# Rockwell Blade Runner - Review



## The_Architect_23 (May 6, 2013)

Picked Up A New Rockwell Blade Runner Today While Grabbing A Few Things At Lowe's.
[attachment=24418]

I Have Seen This Tool At Rockler, And At Lowe's Before, Even Had A Giggle With My Lady Regarding The Fact Its An Inverted Jigsaw! Something Today Struck Me, And I Decided I Need To Stop Looking And Give It A Try. Whats The Worst That Could Happen? I Can Always Return It.

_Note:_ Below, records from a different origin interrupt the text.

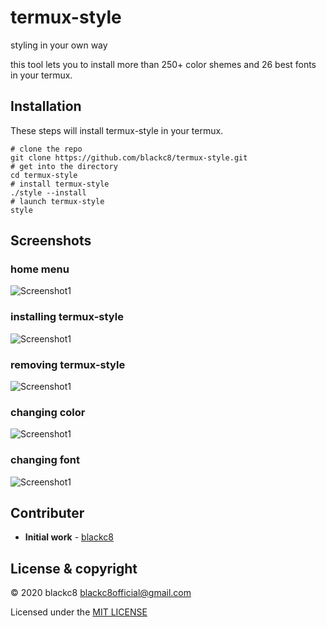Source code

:# termux-style
styling in your own way

this tool lets you to install more than 250+ color shemes and 26 best fonts in your termux.

## Installation
These steps will install termux-style in your termux.
```
# clone the repo
git clone https://github.com/blackc8/termux-style.git
# get into the directory
cd termux-style
# install termux-style
./style --install
# launch termux-style
style
```

## Screenshots
### home menu
![Screenshot1](screenshots/style-main.png)
### installing termux-style
![Screenshot1](screenshots/style-install.png)
### removing termux-style
![Screenshot1](screenshots/style-remove.png)
### changing color
![Screenshot1](screenshots/change-color.png)
### changing font
![Screenshot1](screenshots/change-font.png)

## Contributer
*  **Initial work** - [blackc8](https://github.com/termux-lock)

##  License & copyright
© 2020 blackc8 <blackc8official@gmail.com>

Licensed under the [MIT LICENSE](LICENSE)
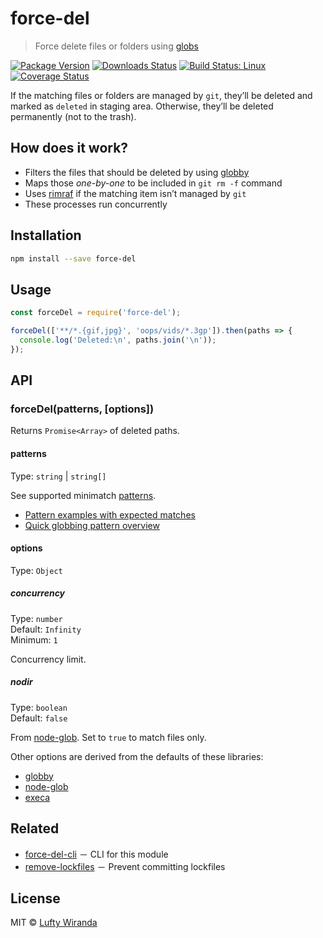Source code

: # force-del

> Force delete files or folders using [globs](https://github.com/isaacs/minimatch#usage)

[![Package Version](https://img.shields.io/npm/v/force-del.svg?style=flat-square)](https://www.npmjs.com/package/force-del)
[![Downloads Status](https://img.shields.io/npm/dm/force-del.svg?style=flat-square)](https://npm-stat.com/charts.html?package=force-del&from=2016-04-01)
[![Build Status: Linux](https://img.shields.io/travis/luftywiranda13/force-del/master.svg?style=flat-square)](https://travis-ci.org/luftywiranda13/force-del)
[![Coverage Status](https://img.shields.io/codecov/c/github/luftywiranda13/force-del/master.svg?style=flat-square)](https://codecov.io/gh/luftywiranda13/force-del)

If the matching files or folders are managed by `git`, theyʼll be deleted and marked as `deleted` in staging area. Otherwise, theyʼll be deleted permanently (not to the trash).

## How does it work?

* Filters the files that should be deleted by using [globby](https://github.com/sindresorhus/globby)
* Maps those _one-by-one_ to be included in `git rm -f` command
* Uses [rimraf](https://github.com/isaacs/rimraf) if the matching item isnʼt managed by `git`
* These processes run concurrently

## Installation

```sh
npm install --save force-del
```

## Usage

```js
const forceDel = require('force-del');

forceDel(['**/*.{gif,jpg}', 'oops/vids/*.3gp']).then(paths => {
  console.log('Deleted:\n', paths.join('\n'));
});
```

## API

### forceDel(patterns, [options])

Returns `Promise<Array>` of deleted paths.

#### patterns

Type: `string` | `string[]`

See supported minimatch [patterns](https://github.com/isaacs/minimatch#usage).

* [Pattern examples with expected matches](https://github.com/sindresorhus/multimatch/blob/master/test/test.js)
* [Quick globbing pattern overview](https://github.com/sindresorhus/multimatch#globbing-patterns)

#### options

Type: `Object`

##### concurrency

Type: `number`<br>
Default: `Infinity`<br>
Minimum: `1`

Concurrency limit.

##### nodir

Type: `boolean`<br />
Default: `false`

From [node-glob](https://github.com/isaacs/node-glob#options). Set to `true` to match files only.

Other options are derived from the defaults of these libraries:

* [globby](https://github.com/sindresorhus/globby#options)
* [node-glob](https://github.com/isaacs/node-glob#options)
* [execa](https://github.com/sindresorhus/execa/#options)

## Related

* [force-del-cli](https://github.com/luftywiranda13/force-del-cli) － CLI for this module
* [remove-lockfiles](https://github.com/luftywiranda13/remove-lockfiles) － Prevent committing lockfiles

## License

MIT &copy; [Lufty Wiranda](https://www.luftywiranda.com)
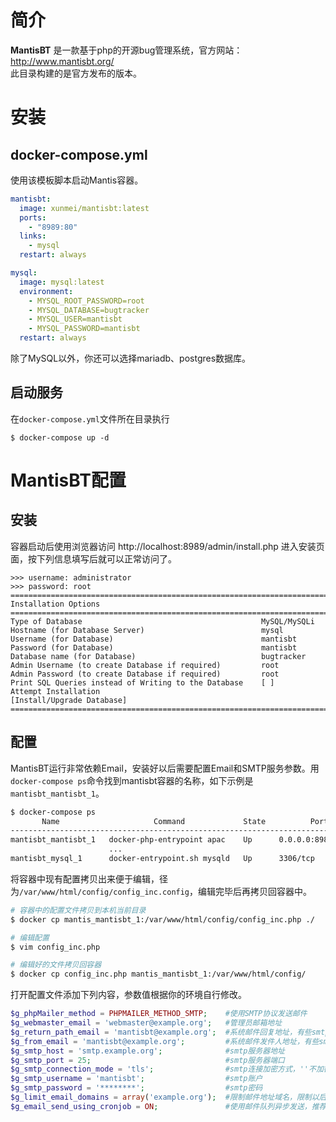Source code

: 
# 简介
**MantisBT** 是一款基于php的开源bug管理系统，官方网站：http://www.mantisbt.org/  
此目录构建的是官方发布的版本。

# 安装
## docker-compose.yml
使用该模板脚本启动Mantis容器。
```yml
mantisbt:
  image: xunmei/mantisbt:latest
  ports:
    - "8989:80"
  links:
    - mysql
  restart: always

mysql:
  image: mysql:latest
  environment:
    - MYSQL_ROOT_PASSWORD=root
    - MYSQL_DATABASE=bugtracker
    - MYSQL_USER=mantisbt
    - MYSQL_PASSWORD=mantisbt
  restart: always
```
除了MySQL以外，你还可以选择mariadb、postgres数据库。
## 启动服务
在`docker-compose.yml`文件所在目录执行
```
$ docker-compose up -d
```

# MantisBT配置
## 安装

容器启动后使用浏览器访问 http://localhost:8989/admin/install.php 进入安装页面，按下列信息填写后就可以正常访问了。
```
>>> username: administrator
>>> password: root
==================================================================================
Installation Options
==================================================================================
Type of Database                                        MySQL/MySQLi
Hostname (for Database Server)                          mysql
Username (for Database)                                 mantisbt
Password (for Database)                                 mantisbt
Database name (for Database)                            bugtracker
Admin Username (to create Database if required)         root
Admin Password (to create Database if required)         root
Print SQL Queries instead of Writing to the Database    [ ]
Attempt Installation                                    [Install/Upgrade Database]
==================================================================================
```
## 配置
MantisBT运行非常依赖Email，安装好以后需要配置Email和SMTP服务参数。用`docker-compose ps`命令找到mantisbt容器的名称，如下示例是`mantisbt_mantisbt_1`。
```sh
$ docker-compose ps
       Name                     Command             State          Ports        
--------------------------------------------------------------------------------
mantisbt_mantisbt_1   docker-php-entrypoint apac    Up      0.0.0.0:8989->80/tcp
                      ...                                                       
mantisbt_mysql_1      docker-entrypoint.sh mysqld   Up      3306/tcp            
```
将容器中现有配置拷贝出来便于编辑，径为`/var/www/html/config/config_inc.config`，编辑完毕后再拷贝回容器中。
```sh
# 容器中的配置文件拷贝到本机当前目录
$ docker cp mantis_mantisbt_1:/var/www/html/config/config_inc.php ./

# 编辑配置
$ vim config_inc.php

# 编辑好的文件拷贝回容器
$ docker cp config_inc.php mantis_mantisbt_1:/var/www/html/config/ 
```

打开配置文件添加下列内容，参数值根据你的环境自行修改。
```php
$g_phpMailer_method = PHPMAILER_METHOD_SMTP;    #使用SMTP协议发送邮件
$g_webmaster_email = 'webmaster@example.org';   #管理员邮箱地址
$g_return_path_email = 'mantisbt@example.org';  #系统邮件回复地址，有些smtp服务器要求与smtp账号邮箱一致。
$g_from_email = 'mantisbt@example.org';         #系统邮件发件人地址，有些smtp服务器要求与smtp账号邮箱一致。
$g_smtp_host = 'smtp.example.org';              #smtp服务器地址
$g_smtp_port = 25;                              #smtp服务器端口
$g_smtp_connection_mode = 'tls';                #smtp连接加密方式，''不加密，加密'ssl'或者'tls'，根据你的smtp服务器要求来设置
$g_smtp_username = 'mantisbt';                  #smtp账户
$g_smtp_password = '********';                  #smtp密码
$g_limit_email_domains = array('example.org');  #限制邮件地址域名，限制以后只能使用这些域名的邮箱注册账号
$g_email_send_using_cronjob = ON;               #使用邮件队列异步发送，推荐设置为ON。
```
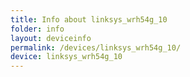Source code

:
 ```yaml
---
title: Info about linksys_wrh54g_10
folder: info
layout: deviceinfo
permalink: /devices/linksys_wrh54g_10/
device: linksys_wrh54g_10
---
```

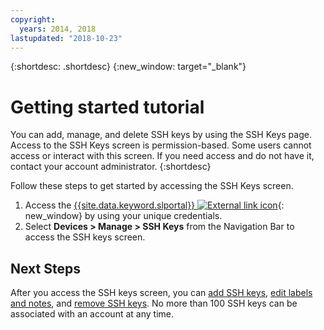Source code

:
 ```yaml
---
copyright:
  years: 2014, 2018
lastupdated: "2018-10-23"
---
```


{:shortdesc: .shortdesc}
{:new_window: target="_blank"}

# Getting started tutorial

You can add, manage, and delete SSH keys by using the SSH Keys page. Access to the SSH Keys screen is permission-based. Some users cannot access or interact with this screen. If you need access and do not have it, contact your account administrator.
{:shortdesc}

Follow these steps to get started by accessing the SSH Keys screen.
1. Access the [{{site.data.keyword.slportal}} ![External link icon](../../icons/launch-glyph.svg "External link icon")](https://control.softlayer.com/){: new_window} by using your unique credentials.
2. Select **Devices > Manage > SSH Keys** from the Navigation Bar to access the SSH keys screen.

## Next Steps

After you access the SSH keys screen, you can [add SSH keys](/docs/infrastructure/software/add-ssh-key.html), [edit labels and notes](/docs/infrastructure/software/edit-details-ssh-key.html), and [remove SSH keys](/docs/infrastructure/software/remove-ssh-key.html). No more than 100 SSH keys can be associated with an account at any time.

Got Home, Unpacked The Box And Was Instantly Disappointed By An Ugly Rust Spot On The Table. "Stainless Steel" Must Be Any Shiny Metal In China Terms. It Will Not Buff Off, Or Come Clean. Not A Real Deal Breaker But Would Have Been Nice To Have Some Lube On The Table.

I Followed The Instructions And Assembled The Guide. First Thing I Noticed Is The Lack Of Adjustment In The Roller Guides. There Is At Least 1/4'' On Each Side Of The Blade. The Arm Itself Claims To Be Adjustable To "Center" The Blade In The Gap. Good Luck, 30 Minutes Later It Falls Back To The Same Default Spot Each Time. Slightly Off To One Side. Ill Stop Being A Perfectionist For The Remainder Of My Testing. 

I Set In A 2/4 Scrap Piece Of Silver Maple, And Chose The " Smooth Wood " Blade Which Was Included With A Few Others. I Dropped The Head, And Lowered The Foot Onto The Wood. Assuming This Would Be Like A Scroll Saw On Steroids I Braced For Jumping As I Turned It On. I Set Blade Speed At 6 ( As Per The Manual ) Then Slowly Fed The Piece Into The Blade With The Miter Gauge. Instantly The Motor Bogged And Grabbed The Wood Producing Quite A Bit Of Vibration. This I Didnt Like, I Stopped The Machine And Removed The Wood.

5/5/13 I Came Out Into The Shop This Afternoon And Attempted To Cut A Piece Of Soft Pine From The Big Box. I Chose A Finer Tooth Blade, And Upped The Speed. [attachment=24440]
I Rip Cut This Section And For The Most Part, Adding More Pressure To The Foot Eliminated The Grab, However Was Difficult To Feed The Stock. Claims OF The Blade Walking With The Grain, I Did Not Experience.

I Watched A Few More Sections On The How To Video And Couldn't Shake The Fact... Well Ill Let You Decide. This Is You're Informational Coach.
[attachment=24441]


At This Point I See No Use For Me To Keep This Sucker, Anything It Can Do WELL, I Can Do On The Bandsaw Or Scrollsaw. Things Its Unique For, Like Cutting Metals I Attempted Next.

[attachment=24442]
3/8 Rod - Alu
Cut Slow As You Can Imagine, But It Did Finish The Cut.

[attachment=24443]
0.62'' Alu - Sheet
Good Luck, Tired 2 Blades On Same Cross Cut. The Motor Doesn't Have Enough Power.

[attachment=24444]
Last But No Least, DuPont Corian. 
Pink = 0.5''
White = 0.60''
Both Cut Well, However Rip Cutting The 4 X 4 Tiles Into .5 X .5 Will Not Work Because The Fence Interferes With The Foot. I Also Had Issues With Being Able To Hold The Stock Safely Between The Fence And Head.

Overall Rating: 3 Out Of 5 Star
If You Have A Strong Arm, And Are Cutting MDF This Is The Saw For You. Its A Great Idea, But Sorely Executed. For Any Wood Worker This Is A Waste Of Time, But For Those Contractors And Weekend Warriors With No / Limited Tools, It Has Its Place. Just Dont Expect A Gold Star On You're Project.

Whats The Fate Of The Blade Runner In My Shop?
I Was Hoping To Be Proven Wrong By All The Reviews. Diamond In The Rough Perhaps? I Was Wrong. Its Going Back Today... I Don't Have a Use For This Type Of Tool, I Think I Could Stack More Wood Worthwhile In The Space It Would Occupy :rotflmao3:


----------



## barry richardson (May 6, 2013)

Thanks for posting! When I first saw these, I was excited cause they seemed like a good idea, but most of the feedback I've heard has been unfavorable, like yours. kinda glad I didn't rush out and buy one.


----------



## phinds (May 6, 2013)

There was a huge long review/discussion of this thing over on WoodWorkingTalk quite a while back --- it did not come off well.


----------



## The_Architect_23 (May 6, 2013)

* Final


----------